La mia storia e quella di mia madre parlano di determinazione, amore e voglia di farcela. È grazie a lei se sono la persona che sono. Insieme abbiamo superato tante barriere e abbiamo dimostrato che con il coraggio e l’impegno, i sogni si possono realizzare.
Andrei: “Faccio ricerca, quindi non posso essere italiano”
Mi chiamo Andrei, ho 33 anni, sono nato in Romania e vivo a Vicenza dal 2001. È qui che sono cresciuto, ho studiato, costruito legami. Oggi lavoro come ricercatore in ingegneria meccatronica all’università di Vicenza. Dopo oltre vent’anni in Italia, però, non ho ancora accesso alla cittadinanza. Non per mancanza di radici, ma per una questione tecnica legata al reddito. Dal 2017 percepisco un’entrata regolare da dottorato e assegni di ricerca. Eppure, per legge, questo reddito non è considerato valido per la richiesta di cittadinanza, a causa della sua tassazione particolare.

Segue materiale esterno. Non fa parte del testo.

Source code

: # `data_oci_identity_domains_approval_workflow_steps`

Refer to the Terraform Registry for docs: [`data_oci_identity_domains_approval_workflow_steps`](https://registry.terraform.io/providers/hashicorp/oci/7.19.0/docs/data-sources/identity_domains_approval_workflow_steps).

È difficile accettare che anni di lavoro e contributo alla ricerca non vengano riconosciuti come tali. In più, se un domani dovessi trascorrere un periodo all’estero in un’altra università – come spesso capita a giovani ricercatori come me – perderei anche il requisito di residenza continuativa e dover ricominciare tutto da capo. Una prospettiva che rende ancora più precaria una condizione già complessa.
Mi sento italiano da anni, nella vita quotidiana, nel lavoro, nelle relazioni. Essere italiani non è solo un fatto di nascita, ma di partecipazione. Spero che presto anche la legge possa riconoscere ciò che è già realtà.